WHAT NEEDS TO BE DONE
For the entries that follow, state how many lines include the word "inversion", giving the number and nothing else.

(Pictures paired with source code)
_ _ _
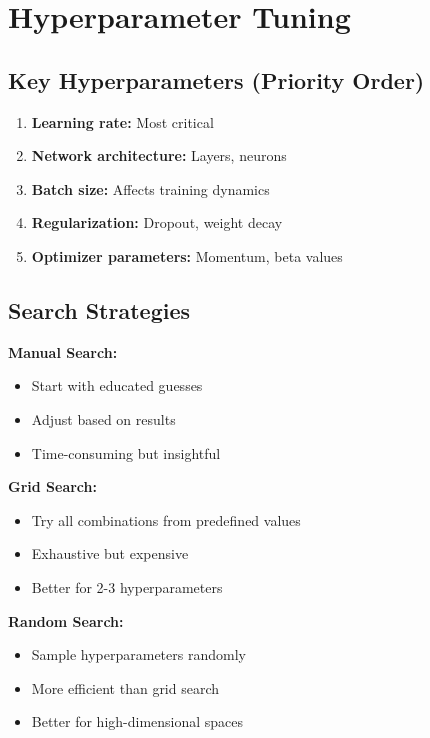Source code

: 
\section{Hyperparameter Tuning}
\label{sec:hyperparameter-tuning}

\subsection{Key Hyperparameters (Priority Order)}

\begin{enumerate}
    \item \textbf{Learning rate:} Most critical
    \item \textbf{Network architecture:} Layers, neurons
    \item \textbf{Batch size:} Affects training dynamics
    \item \textbf{Regularization:} Dropout, weight decay
    \item \textbf{Optimizer parameters:} Momentum, beta values
\end{enumerate}

\subsection{Search Strategies}

\textbf{Manual Search:}
\begin{itemize}
    \item Start with educated guesses
    \item Adjust based on results
    \item Time-consuming but insightful
\end{itemize}

\textbf{Grid Search:}
\begin{itemize}
    \item Try all combinations from predefined values
    \item Exhaustive but expensive
    \item Better for 2-3 hyperparameters
\end{itemize}

\textbf{Random Search:}
\begin{itemize}
    \item Sample hyperparameters randomly
    \item More efficient than grid search
    \item Better for high-dimensional spaces
\end{itemize}

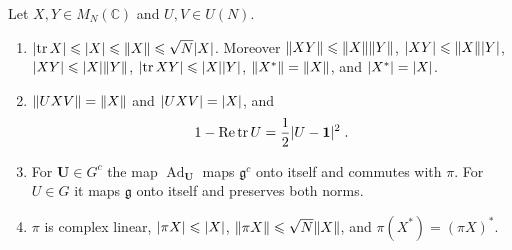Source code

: \documentclass[11pt]{preprint}
\newcommand{\id}{\mathbf 1}
\newcommand{\re}{\operatorname{Re}}
\newcommand{\Ad}{\operatorname{Ad}}
\DeclarePairedDelimiter{\abs}{\lvert}{\rvert}
\DeclarePairedDelimiter{\norm}{\lVert}{\rVert}
\numberwithin{equation}{section}
\begin{document}
\begin{lemma}\label{lem:norms}
Let $X, Y \in M_N(\mathbb C)$ and $U, V \in U(N)$.
\begin{enumerate}[label=(\roman*)]
\item $\abs{\tr X} \leqslant \abs X \leqslant \norm X \leqslant \sqrt N\abs X$. Moreover $\norm{XY} \leqslant \norm X\norm Y$, $\abs{XY} \leqslant \norm X\abs Y$, $\abs{XY} \leqslant \abs X\norm Y$, $\abs{\tr XY} \leqslant \abs X\abs Y$, $\norm{X^*} = \norm X$, and $\abs{X^*} = \abs X$.
\item $\norm{UXV} = \norm X$ and $\abs{UXV} = \abs X$, and
\begin{equation}\label{eq:plaquette-norm}
    1 - \re\tr U = \frac{1}{2}\abs{U - \id}^2\;.
\end{equation}
\item For $\mathbf U \in G^c$ the map $\Ad_{\mathbf U}$ maps $\mathfrak g^c$ onto itself and commutes with $\pi$. For $U \in G$ it maps $\mathfrak g$ onto itself and preserves both norms.
\item $\pi$ is complex linear, $\abs{\pi X} \leqslant \abs X$, $\norm{\pi X} \leqslant \sqrt N\norm X$, and $\pi(X^*) = (\pi X)^*$.
\end{enumerate}
\end{lemma}
\end{document}
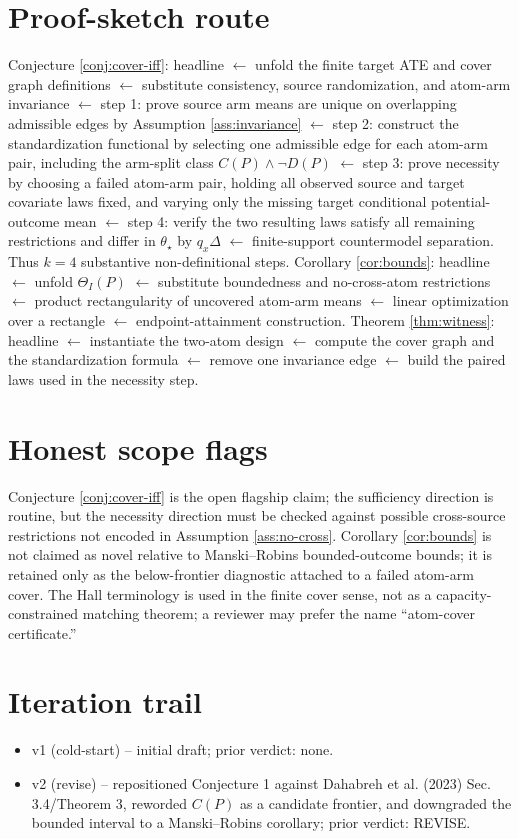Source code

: \documentclass[11pt]{article}
\theoremstyle{definition}
\theoremstyle{plain}
\theoremstyle{remark}
\begin{document}
\section{Proof-sketch route}
Conjecture \ref{conj:cover-iff}: headline $\leftarrow$ unfold the finite target ATE and cover graph definitions $\leftarrow$ substitute consistency, source randomization, and atom-arm invariance $\leftarrow$ step 1: prove source arm means are unique on overlapping admissible edges by Assumption \ref{ass:invariance} $\leftarrow$ step 2: construct the standardization functional by selecting one admissible edge for each atom-arm pair, including the arm-split class $C(P)\wedge\neg D(P)$ $\leftarrow$ step 3: prove necessity by choosing a failed atom-arm pair, holding all observed source and target covariate laws fixed, and varying only the missing target conditional potential-outcome mean $\leftarrow$ step 4: verify the two resulting laws satisfy all remaining restrictions and differ in $\theta_\star$ by $q_x\Delta$ $\leftarrow$ finite-support countermodel separation. Thus $k=4$ substantive non-definitional steps. Corollary \ref{cor:bounds}: headline $\leftarrow$ unfold $\Theta_I(P)$ $\leftarrow$ substitute boundedness and no-cross-atom restrictions $\leftarrow$ product rectangularity of uncovered atom-arm means $\leftarrow$ linear optimization over a rectangle $\leftarrow$ endpoint-attainment construction. Theorem \ref{thm:witness}: headline $\leftarrow$ instantiate the two-atom design $\leftarrow$ compute the cover graph and the standardization formula $\leftarrow$ remove one invariance edge $\leftarrow$ build the paired laws used in the necessity step.

\section{Honest scope flags}
Conjecture \ref{conj:cover-iff} is the open flagship claim; the sufficiency direction is routine, but the necessity direction must be checked against possible cross-source restrictions not encoded in Assumption \ref{ass:no-cross}. Corollary \ref{cor:bounds} is not claimed as novel relative to Manski--Robins bounded-outcome bounds; it is retained only as the below-frontier diagnostic attached to a failed atom-arm cover. The Hall terminology is used in the finite cover sense, not as a capacity-constrained matching theorem; a reviewer may prefer the name ``atom-cover certificate.''

\section{Iteration trail}
\begin{itemize}[leftmargin=*]
\item v1 (cold-start) -- initial draft; prior verdict: none.
\item v2 (revise) -- repositioned Conjecture 1 against Dahabreh et al. (2023) Sec. 3.4/Theorem 3, reworded $C(P)$ as a candidate frontier, and downgraded the bounded interval to a Manski--Robins corollary; prior verdict: REVISE.
\end{itemize}
\end{document}
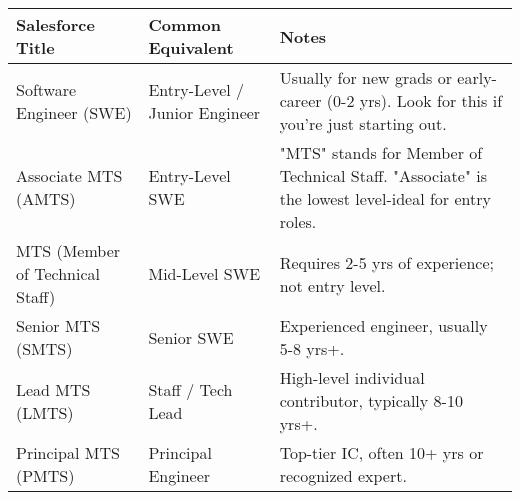 \documentclass[11pt]{article}
\begin{document}
\begin{tabular}{|l|l|l|}
\hline Salesforce Title & Common Equivalent & Notes \\
\hline Software Engineer (SWE) & Entry-Level / Junior Engineer & Usually for new grads or early-career (0-2 yrs). Look for this if you're just starting out. \\
\hline Associate MTS (AMTS) & Entry-Level SWE & "MTS" stands for Member of Technical Staff. "Associate" is the lowest level-ideal for entry roles. \\
\hline MTS (Member of Technical Staff) & Mid-Level SWE & Requires 2-5 yrs of experience; not entry level. \\
\hline Senior MTS (SMTS) & Senior SWE & Experienced engineer, usually 5-8 yrs+. \\
\hline Lead MTS (LMTS) & Staff / Tech Lead & High-level individual contributor, typically 8-10 yrs+. \\
\hline Principal MTS (PMTS) & Principal Engineer & Top-tier IC, often 10+ yrs or recognized expert. \\
\hline
\end{tabular}
\end{document}
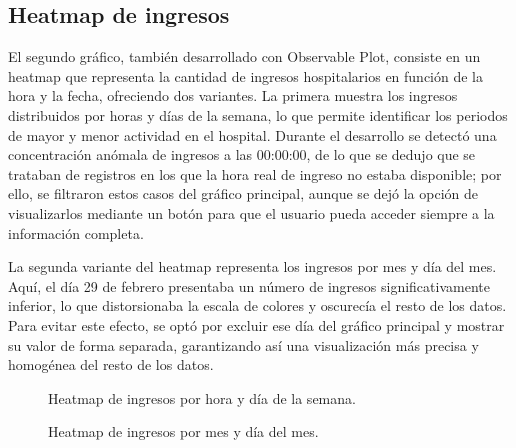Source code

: \subsection{Heatmap de ingresos}
El segundo gráfico, también desarrollado con Observable Plot, consiste en un heatmap\cite{heatmap} que representa la cantidad de ingresos hospitalarios en función de la hora y la fecha, ofreciendo dos variantes. La primera muestra los ingresos distribuidos por horas y días de la semana, lo que permite identificar los periodos de mayor y menor actividad en el hospital. Durante el desarrollo se detectó una concentración anómala de ingresos a las 00:00:00, de lo que se dedujo que se trataban de registros en los que la hora real de ingreso no estaba disponible; por ello, se filtraron estos casos del gráfico principal, aunque se dejó la opción de visualizarlos mediante un botón para que el usuario pueda acceder siempre a la información completa.

La segunda variante del heatmap representa los ingresos por mes y día del mes. Aquí, el día 29 de febrero presentaba un número de ingresos significativamente inferior, lo que distorsionaba la escala de colores y oscurecía el resto de los datos. Para evitar este efecto, se optó por excluir ese día del gráfico principal y mostrar su valor de forma separada, garantizando así una visualización más precisa y homogénea del resto de los datos.
\begin{figure}[H]
  \centering
  \caption{Heatmap de ingresos por hora y día de la semana.}
  \label{fig:chart-heat-1}
\end{figure}
\begin{figure}[H]
  \centering
  \caption{Heatmap de ingresos por mes y día del mes.}
  \label{fig:chart-heat-2}
\end{figure}

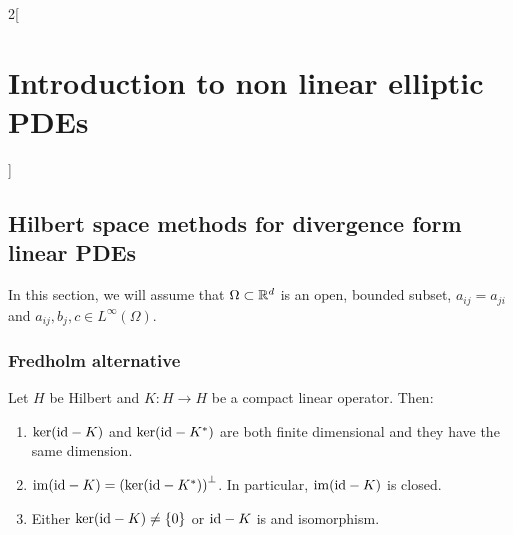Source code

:\documentclass[../../../main_math.tex]{subfiles}
\begin{document}
\begin{multicols}{2}[\section{Introduction to non linear elliptic PDEs}]
  \subsection{Hilbert space methods for divergence form linear PDEs}
  In this section, we will assume that $\Omega\subset\mathbb{R}^d$ is an open, bounded subset, $a_{ij}=a_{ji}$ and $a_{ij},b_j,c\in L^\infty(\Omega)$.
  \subsubsection{Fredholm alternative}
  \begin{theorem}
    Let $H$ be Hilbert and $K:H\to H$ be a compact linear operator. Then:
    \begin{enumerate}
      \item $\ker(\mathrm{id}-K)$ and $\ker(\mathrm{id}-K^*)$ are both finite dimensional and they have the same dimension.
      \item $\operatorname{im}(\mathrm{id}-K)={(\ker(\mathrm{id}-K^*))}^\perp$. In particular, $\operatorname{im}(\mathrm{id}-K)$ is closed.
      \item Either $\ker(\mathrm{id}-K)\ne\{0\}$ or $\mathrm{id} -K$ is and isomorphism.
    \end{enumerate}
  \end{theorem}
\end{multicols}
\end{document}
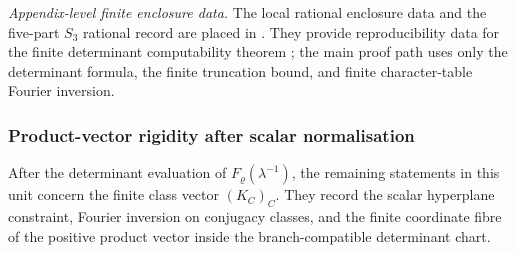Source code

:\documentclass[11pt,a4paper]{amsart}
\theoremstyle{plain}
\theoremstyle{definition}
\theoremstyle{remark}
\begin{document}
\medskip
\noindent\textit{Appendix-level finite enclosure data.}
  The local rational enclosure data and the five-part \(S_3\) rational
  record are placed in
  .
  They provide reproducibility data for the finite determinant computability
  theorem ; the main proof path
  uses only the determinant formula, the finite truncation bound, and finite
  character-table Fourier inversion.


\subsubsection{Product-vector rigidity after scalar normalisation}
\label{subsubsec:class-product-vector-rigidity}

After the determinant evaluation of \(F_\varrho(\lambda^{-1})\), the remaining
statements in this unit concern the finite class vector \((K_C)_C\).  They
record the scalar hyperplane constraint, Fourier inversion on conjugacy
classes, and the finite coordinate fibre of the positive product vector inside
the branch-compatible determinant chart.
\end{document}

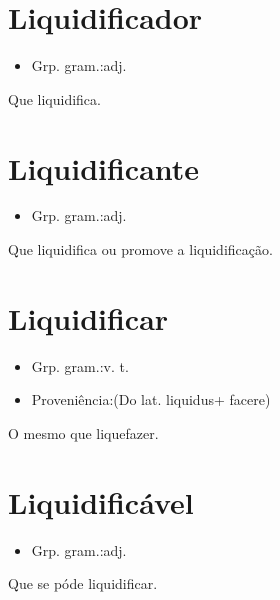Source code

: \section{Liquidificador}
\begin{itemize}
\item {Grp. gram.:adj.}
\end{itemize}
Que liquidifica.
\section{Liquidificante}
\begin{itemize}
\item {Grp. gram.:adj.}
\end{itemize}
Que liquidifica ou promove a liquidificação.
\section{Liquidificar}
\begin{itemize}
\item {Grp. gram.:v. t.}
\end{itemize}
\begin{itemize}
\item {Proveniência:(Do lat. \textunderscore liquidus\textunderscore  + \textunderscore facere\textunderscore )}
\end{itemize}
O mesmo que \textunderscore liquefazer\textunderscore .
\section{Liquidificável}
\begin{itemize}
\item {Grp. gram.:adj.}
\end{itemize}
Que se póde liquidificar.
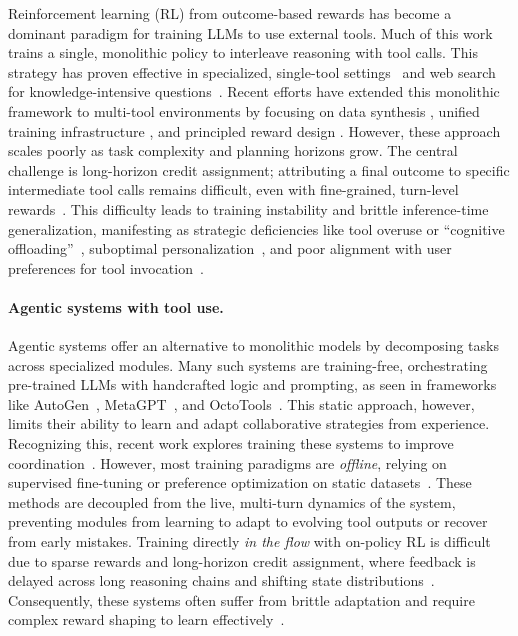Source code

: Reinforcement learning (RL) from outcome-based rewards has become a dominant paradigm for training LLMs to use external tools. Much of this work trains a single, monolithic policy to interleave reasoning with tool calls. This strategy has proven effective in specialized, single-tool settings~\citep{mai2025agent, xue2025simpletir, feng2025retool, li2025torl} and web search for knowledge-intensive questions~\citep{chen2025research, jin2025search, song2025r1, li2025search, sun2025zerosearch}. Recent efforts have extended this monolithic framework to multi-tool environments by focusing on data synthesis \citep{dong2025tool}, unified training infrastructure \citep{jiang2025verltool}, and principled reward design \citep{qian2025toolrl, zhang2025nemotron}. However, these approach scales poorly as task complexity and planning horizons grow. The central challenge is long-horizon credit assignment; attributing a final outcome to specific intermediate tool calls remains difficult, even with fine-grained, turn-level rewards~\citep{zeng2025reinforcing, wang2025stepsearch}. This difficulty leads to training instability and brittle inference-time generalization, manifesting as strategic deficiencies like tool overuse or ``cognitive offloading''~\citep{Wang2025ActingLI, qian2025smart}, suboptimal personalization~\citep{cheng2025toolspectrum}, and poor alignment with user preferences for tool invocation~\citep{huang2025ttpa}.

\paragraph{Agentic systems with tool use.}
Agentic systems offer an alternative to monolithic models by decomposing tasks across specialized modules. Many such systems are training-free, orchestrating pre-trained LLMs with handcrafted logic and prompting, as seen in frameworks like AutoGen~\citep{wu2024autogen}, MetaGPT~\citep{hong2024metagpt}, and OctoTools~\citep{lu2025octotools}. This static approach, however, limits their ability to learn and adapt collaborative strategies from experience. Recognizing this, recent work explores training these systems to improve coordination~\citep{deng2025pe, liao2025marft}. However, most training paradigms are \emph{offline}, relying on supervised fine-tuning or preference optimization on static datasets~\citep{motwani2024malt, park2025maporl}. These methods are decoupled from the live, multi-turn dynamics of the system, preventing modules from learning to adapt to evolving tool outputs or recover from early mistakes. Training directly \emph{in the flow} with on-policy RL is difficult due to sparse rewards and long-horizon credit assignment, where feedback is delayed across long reasoning chains and shifting state distributions~\citep{wang2025ragen}. Consequently, these systems often suffer from brittle adaptation and require complex reward shaping to learn effectively~\citep{wang2025spa}.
_ _ _
YOUR SOLUTION
2